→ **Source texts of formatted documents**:

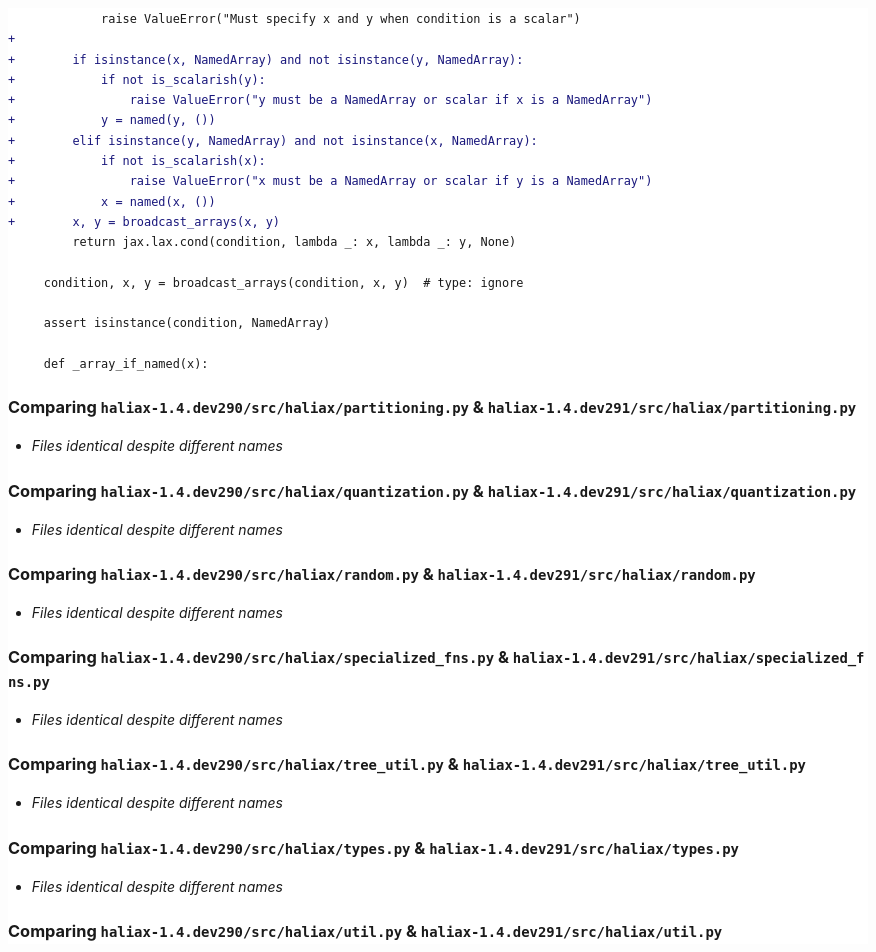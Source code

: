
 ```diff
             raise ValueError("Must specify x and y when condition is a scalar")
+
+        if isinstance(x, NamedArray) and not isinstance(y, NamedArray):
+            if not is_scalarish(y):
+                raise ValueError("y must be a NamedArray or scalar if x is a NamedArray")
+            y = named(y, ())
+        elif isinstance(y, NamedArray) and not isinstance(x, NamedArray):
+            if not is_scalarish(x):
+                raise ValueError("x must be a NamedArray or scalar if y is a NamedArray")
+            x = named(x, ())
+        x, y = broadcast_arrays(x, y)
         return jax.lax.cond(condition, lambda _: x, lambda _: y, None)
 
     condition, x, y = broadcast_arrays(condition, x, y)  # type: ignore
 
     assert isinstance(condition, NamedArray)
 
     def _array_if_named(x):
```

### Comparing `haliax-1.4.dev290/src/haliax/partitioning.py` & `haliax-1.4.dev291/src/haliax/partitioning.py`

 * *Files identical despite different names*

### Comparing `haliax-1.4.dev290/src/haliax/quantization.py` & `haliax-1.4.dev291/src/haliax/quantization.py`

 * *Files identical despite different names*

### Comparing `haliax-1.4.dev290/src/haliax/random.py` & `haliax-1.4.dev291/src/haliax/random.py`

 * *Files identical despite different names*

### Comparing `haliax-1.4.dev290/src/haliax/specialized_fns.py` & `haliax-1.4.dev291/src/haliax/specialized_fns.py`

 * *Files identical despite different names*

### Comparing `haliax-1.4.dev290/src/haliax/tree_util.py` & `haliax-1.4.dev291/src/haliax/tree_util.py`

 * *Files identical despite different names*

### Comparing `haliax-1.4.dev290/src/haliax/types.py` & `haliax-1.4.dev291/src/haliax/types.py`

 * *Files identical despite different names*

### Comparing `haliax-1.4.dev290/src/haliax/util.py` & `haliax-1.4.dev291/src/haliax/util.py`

→ **Goal of the exercise**: Output the entries above verbatim. Omit the images.

→ **Completed task**:
Source code

:
 ```diff
             raise ValueError("Must specify x and y when condition is a scalar")
+
+        if isinstance(x, NamedArray) and not isinstance(y, NamedArray):
+            if not is_scalarish(y):
+                raise ValueError("y must be a NamedArray or scalar if x is a NamedArray")
+            y = named(y, ())
+        elif isinstance(y, NamedArray) and not isinstance(x, NamedArray):
+            if not is_scalarish(x):
+                raise ValueError("x must be a NamedArray or scalar if y is a NamedArray")
+            x = named(x, ())
+        x, y = broadcast_arrays(x, y)
         return jax.lax.cond(condition, lambda _: x, lambda _: y, None)
 
     condition, x, y = broadcast_arrays(condition, x, y)  # type: ignore
 
     assert isinstance(condition, NamedArray)
 
     def _array_if_named(x):
```

### Comparing `haliax-1.4.dev290/src/haliax/partitioning.py` & `haliax-1.4.dev291/src/haliax/partitioning.py`

 * *Files identical despite different names*

### Comparing `haliax-1.4.dev290/src/haliax/quantization.py` & `haliax-1.4.dev291/src/haliax/quantization.py`

 * *Files identical despite different names*

### Comparing `haliax-1.4.dev290/src/haliax/random.py` & `haliax-1.4.dev291/src/haliax/random.py`

 * *Files identical despite different names*

### Comparing `haliax-1.4.dev290/src/haliax/specialized_fns.py` & `haliax-1.4.dev291/src/haliax/specialized_fns.py`

 * *Files identical despite different names*

### Comparing `haliax-1.4.dev290/src/haliax/tree_util.py` & `haliax-1.4.dev291/src/haliax/tree_util.py`

 * *Files identical despite different names*

### Comparing `haliax-1.4.dev290/src/haliax/types.py` & `haliax-1.4.dev291/src/haliax/types.py`

 * *Files identical despite different names*

### Comparing `haliax-1.4.dev290/src/haliax/util.py` & `haliax-1.4.dev291/src/haliax/util.py`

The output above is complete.